Some of the best navigators on Earth don’t have GPS. They don’t even have much of a brain.
One of them is a beetle. A dung beetle.
On the darkest, moonless nights, it can roll a ball of dung in an almost perfectly straight line
across open ground, and for years no one could explain how.
The answer turned out to be written across the entire sky.
Why walking in a straight line is a matter of survival
To a dung beetle, a fresh pile of dung is treasure, and the competition for it is brutal.
Males quickly sculpt the dung into a ball and roll it away as fast as they can, often hauling a
female along for the ride.
The single most important rule is to roll in a straight line. Any curve risks looping back into
the chaos of the pile, where rivals are waiting to wrestle the ball away.
Before it sets off, the beetle even climbs on top of its ball and performs a little rotating “dance”,
scanning the sky.
The puzzle was simple to state and maddening to answer: what compass does a beetle use in
the dark?
The planetarium experiment that cracked the mystery
Researchers at Sweden’s Lund University, led by biologist Marie Dacke, kept running into
the same strange result during fieldwork in South Africa. Even on clear nights with no moon at
all, the beetles still rolled in dead-straight lines.
So the team tried something unusual. They carried the beetles into a planetarium in
Johannesburg, where they could switch the night sky on and off, or leave only certain features
glowing overhead.
The results were striking. Under a full starry sky, or even with only the Milky Way projected
above them, the beetles rolled straight and fast. But under a cloudy dome, or when shown
only a handful of bright stars, they circled aimlessly. With tiny cardboard caps taped over their
eyes, they were lost completely.
The conclusion, published in the journal Current Biology, made history: the dung beetle
became the first animal ever shown to navigate using the Milky Way.

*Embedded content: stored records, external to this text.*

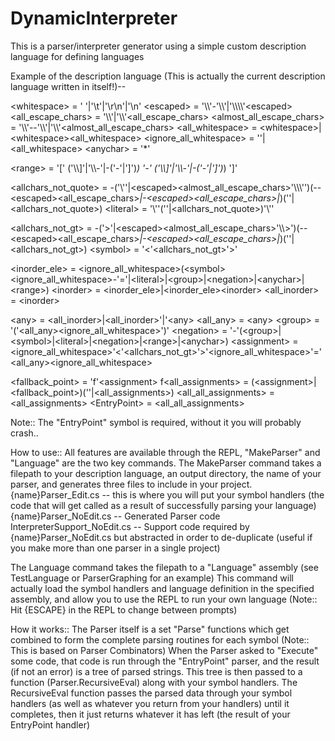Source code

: # DynamicInterpreter
This is a parser/interpreter generator using a simple custom description language for defining languages

Example of the description language (This is actually the current description language written in itself!)--

\<whitespace\> = ' '|'\\t'|'\\r\\n'|'\\n'
\<escaped\> = '\\\\'-'\\\\'|'\\\\\\\\'\<escaped\>
\<all_escape_chars\> = '\\\\'|'\\\\'\<all_escape_chars\>
\<almost_all_escape_chars\> = '\\\\'--'\\\\'|'\\\\'\<almost_all_escape_chars\>
\<all_whitespace\> = \<whitespace\>|\<whitespace\>\<all_whitespace\>
\<ignore_all_whitespace\> = ''|\<all_whitespace\>
\<anychar\> = '*'

\<range\> = '[' ('\\\\]'|'\\\\-'|-('-'|']')*) '-' ('\\\\]'|'\\\\-'|-('-'|']')*) ']'

\<allchars_not_quote\> = -('\\''|\<escaped\>\<almost_all_escape_chars\>'\\\\\\'')(--\<escaped\>\<all_escape_chars\>*|-\<escaped\>\<all_escape_chars\>|*)(''|\<allchars_not_quote\>)
\<literal\> = '\\''(''|\<allchars_not_quote\>)'\\''

\<allchars_not_gt\> = -('\>'|\<escaped\>\<almost_all_escape_chars\>'\\\\\>')(--\<escaped\>\<all_escape_chars\>*|-\<escaped\>\<all_escape_chars\>|*)(''|\<allchars_not_gt\>)
\<symbol\> = '\<'\<allchars_not_gt\>'\>'

\<inorder_ele\> = \<ignore_all_whitespace\>(\<symbol\>\<ignore_all_whitespace\>-'='|\<literal\>|\<group\>|\<negation\>|\<anychar\>|\<range\>)
\<inorder\> = \<inorder_ele\>|\<inorder_ele\>\<inorder\>
\<all_inorder\> = \<inorder\>

\<any\> = \<all_inorder\>|\<all_inorder\>'|'\<any\>
\<all_any\> = \<any\>
\<group\> = '('\<all_any\>\<ignore_all_whitespace\>')'
\<negation\> = '-'(\<group\>|\<symbol\>|\<literal\>|\<negation\>|\<range\>|\<anychar\>)
\<assignment\> = \<ignore_all_whitespace\>'\<'\<allchars_not_gt\>'\>'\<ignore_all_whitespace\>'='\<all_any\>\<ignore_all_whitespace\>

\<fallback_point\> = 'f'\<assignment\>
f\<all_assignments\> = (\<assignment\>|\<fallback_point\>)(''|\<all_assignments\>)
\<all_all_assignments\> = \<all_assignments\>
\<EntryPoint\> = \<all_all_assignments\>

Note:: The "EntryPoint" symbol is required, without it you will probably crash..

How to use::
All features are available through the REPL, "MakeParser" and "Language" are the two key commands.
The MakeParser command takes a filepath to your description language, an output directory, the name of your parser, and generates three files to include in your project.
	{name}Parser_Edit.cs -- this is where you will put your symbol handlers (the code that will get called as a result of successfully parsing your language)
	{name}Parser_NoEdit.cs -- Generated Parser code
	InterpreterSupport_NoEdit.cs -- Support code required by {name}Parser_NoEdit.cs but abstracted in order to de-duplicate (useful if you make more than one parser in a single project)

The Language command takes the filepath to a "Language" assembly (see TestLanguage or ParserGraphing for an example)
	This command will actually load the symbol handlers and language definition in the specified assembly, and allow you to use the REPL to run your own language (Note:: Hit {ESCAPE} in the REPL to change between prompts)


How it works::
The Parser itself is a set "Parse" functions which get combined to form the complete parsing routines for each symbol (Note:: This is based on Parser Combinators)
When the Parser asked to "Execute" some code, that code is run through the "EntryPoint" parser, and the result (if not an error) is a tree of parsed strings.
This tree is then passed to a function (Parser.RecursiveEval) along with your symbol handlers.
The RecursiveEval function passes the parsed data through your symbol handlers (as well as whatever you return from your handlers) until it completes, then it just returns whatever it has left (the result of your EntryPoint handler)
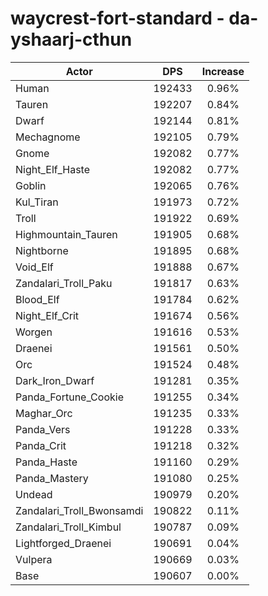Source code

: # waycrest-fort-standard - da-yshaarj-cthun
| Actor | DPS | Increase |
|---|:---:|:---:|
|Human|192433|0.96%|
|Tauren|192207|0.84%|
|Dwarf|192144|0.81%|
|Mechagnome|192105|0.79%|
|Gnome|192082|0.77%|
|Night_Elf_Haste|192082|0.77%|
|Goblin|192065|0.76%|
|Kul_Tiran|191973|0.72%|
|Troll|191922|0.69%|
|Highmountain_Tauren|191905|0.68%|
|Nightborne|191895|0.68%|
|Void_Elf|191888|0.67%|
|Zandalari_Troll_Paku|191817|0.63%|
|Blood_Elf|191784|0.62%|
|Night_Elf_Crit|191674|0.56%|
|Worgen|191616|0.53%|
|Draenei|191561|0.50%|
|Orc|191524|0.48%|
|Dark_Iron_Dwarf|191281|0.35%|
|Panda_Fortune_Cookie|191255|0.34%|
|Maghar_Orc|191235|0.33%|
|Panda_Vers|191228|0.33%|
|Panda_Crit|191218|0.32%|
|Panda_Haste|191160|0.29%|
|Panda_Mastery|191080|0.25%|
|Undead|190979|0.20%|
|Zandalari_Troll_Bwonsamdi|190822|0.11%|
|Zandalari_Troll_Kimbul|190787|0.09%|
|Lightforged_Draenei|190691|0.04%|
|Vulpera|190669|0.03%|
|Base|190607|0.00%|

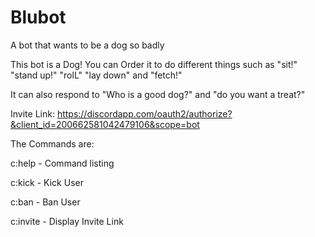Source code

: # Blubot
A bot that wants to be a dog so badly

This bot is a Dog! You can Order it to do different things such as "sit!" "stand up!" "rolL" "lay down" and "fetch!"

It can also respond to "Who is a good dog?" and "do you want a treat?"

Invite Link: https://discordapp.com/oauth2/authorize?&client_id=200662581042479106&scope=bot

The Commands are:

c:help - Command listing

c:kick - Kick User

c:ban - Ban User

c:invite - Display Invite Link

What the beetle actually sees
A human glancing up picks out individual stars. The beetle sees something different, and
arguably more useful.
Its eyes are far more sensitive to faint light than ours, or even a honeybee’s. Instead of
resolving single stars, it reads the broad band of light that the Milky Way smears across the
sky.
That glowing stripe behaves like a fixed line on a compass. As long as the beetle keeps it at a
steady angle, it keeps rolling straight.
Later work at Lund suggested the insect does something even more sophisticated: it takes a
kind of mental “snapshot” of the whole sky during that dance on top of the ball, then uses
the stored image to hold its bearing.
It is a remarkable feat of memory, run on a brain smaller than a grain of rice, solving a
problem that stumped human sailors for centuries.

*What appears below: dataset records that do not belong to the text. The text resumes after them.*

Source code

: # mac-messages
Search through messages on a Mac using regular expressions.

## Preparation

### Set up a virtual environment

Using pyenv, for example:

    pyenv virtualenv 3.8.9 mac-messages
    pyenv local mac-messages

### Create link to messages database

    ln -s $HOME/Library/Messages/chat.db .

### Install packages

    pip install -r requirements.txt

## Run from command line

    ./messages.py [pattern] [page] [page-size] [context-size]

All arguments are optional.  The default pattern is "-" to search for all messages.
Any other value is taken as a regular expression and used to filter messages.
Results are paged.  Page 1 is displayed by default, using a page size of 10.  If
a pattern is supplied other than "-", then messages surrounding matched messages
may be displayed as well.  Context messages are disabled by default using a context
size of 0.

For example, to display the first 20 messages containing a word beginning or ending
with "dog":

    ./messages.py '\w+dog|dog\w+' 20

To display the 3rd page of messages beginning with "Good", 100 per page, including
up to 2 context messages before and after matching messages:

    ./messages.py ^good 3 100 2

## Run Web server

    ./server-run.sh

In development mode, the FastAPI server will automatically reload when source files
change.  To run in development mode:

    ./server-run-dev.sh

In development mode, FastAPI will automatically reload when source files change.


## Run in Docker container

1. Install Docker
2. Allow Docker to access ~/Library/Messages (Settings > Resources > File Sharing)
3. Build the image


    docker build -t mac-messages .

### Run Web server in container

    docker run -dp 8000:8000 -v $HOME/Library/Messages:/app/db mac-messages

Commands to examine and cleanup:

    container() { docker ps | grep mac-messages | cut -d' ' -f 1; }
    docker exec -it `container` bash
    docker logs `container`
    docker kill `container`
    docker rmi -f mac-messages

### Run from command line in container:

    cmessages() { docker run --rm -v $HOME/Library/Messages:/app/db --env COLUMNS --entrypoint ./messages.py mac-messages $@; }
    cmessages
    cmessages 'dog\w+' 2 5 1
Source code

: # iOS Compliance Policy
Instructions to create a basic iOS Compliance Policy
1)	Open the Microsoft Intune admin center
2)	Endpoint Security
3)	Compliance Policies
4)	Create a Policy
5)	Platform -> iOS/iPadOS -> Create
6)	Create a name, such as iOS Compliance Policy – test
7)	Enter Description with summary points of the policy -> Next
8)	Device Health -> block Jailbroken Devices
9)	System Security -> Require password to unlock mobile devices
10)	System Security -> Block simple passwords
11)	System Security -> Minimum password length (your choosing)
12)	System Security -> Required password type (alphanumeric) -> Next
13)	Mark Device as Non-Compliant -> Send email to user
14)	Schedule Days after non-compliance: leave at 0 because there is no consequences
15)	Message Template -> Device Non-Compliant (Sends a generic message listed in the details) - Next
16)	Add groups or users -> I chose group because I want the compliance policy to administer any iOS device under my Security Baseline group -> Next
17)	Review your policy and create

From the African savannah to Earth’s orbit
Here’s where the story leaves the dung pile behind. Engineers have spent decades trying to
build machines that can navigate without GPS, in tunnels, deep underwater, or in orbit,
where satellite signals can fade or be jammed.

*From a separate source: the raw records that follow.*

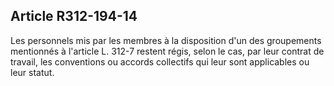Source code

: ## Article R312-194-14


Les personnels mis par les membres à la disposition d'un des groupements mentionnés à l'article L. 312-7
restent régis, selon le cas, par leur contrat de travail, les conventions ou accords collectifs qui leur sont
applicables ou leur statut.

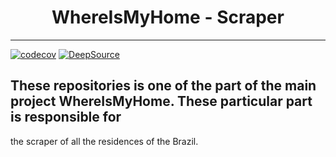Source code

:<h1 align="center">WhereIsMyHome - Scraper</h1>

--------------------------------------
[![codecov](https://codecov.io/gh/rafaelandrade/wmh-scraper/branch/master/graph/badge.svg?token=0Q7YEZ5695)](https://codecov.io/gh/rafaelandrade/wmh-scraper)
[![DeepSource](https://deepsource.io/gh/rafaelandrade/wmh-scraper.svg/?label=active+issues&show_trend=true&token=UJMtOl1bqm06d0OL2Q_VbxJ4)](https://deepsource.io/gh/rafaelandrade/wmh-scraper/?ref=repository-badge)

## These repositories is one of the part of the main project WhereIsMyHome. These particular part is responsible for
the scraper of all the residences of the Brazil.

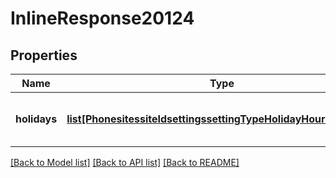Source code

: # InlineResponse20124

## Properties
Name | Type | Description | Notes
------------ | ------------- | ------------- | -------------
**holidays** | [**list[PhonesitessiteIdsettingssettingTypeHolidayHoursHolidays]**](PhonesitessiteIdsettingssettingTypeHolidayHoursHolidays.md) | The settings for holiday hours. | [optional] 

[[Back to Model list]](../README.md#documentation-for-models) [[Back to API list]](../README.md#documentation-for-api-endpoints) [[Back to README]](../README.md)

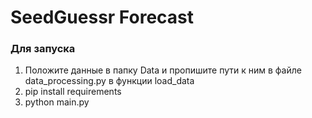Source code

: # SeedGuessr Forecast
### Для запуска
1. Положите данные в папку Data и пропишите пути к ним в файле data_processing.py в функции load_data
2. pip install requirements
3. python main.py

A team at the University of South Australia realized the beetle had already solved a version of
that exact problem, hundreds of millions of years ago.
Using the insect as a blueprint, researchers including PhD candidate Yiting Tao and Professor
Javaan Chahl built an AI-powered orientation sensor that reads patterns of light much the
way the beetle reads the Milky Way.
The aim is a cheap, robust backup navigation system that could help stabilize satellites and
guide drones and robots through low light, even when motion and vibration blur everything
around them.
Strikingly, an animal that evolved more than 130 million years ago may help keep
tomorrow’s spacecraft pointed the right way.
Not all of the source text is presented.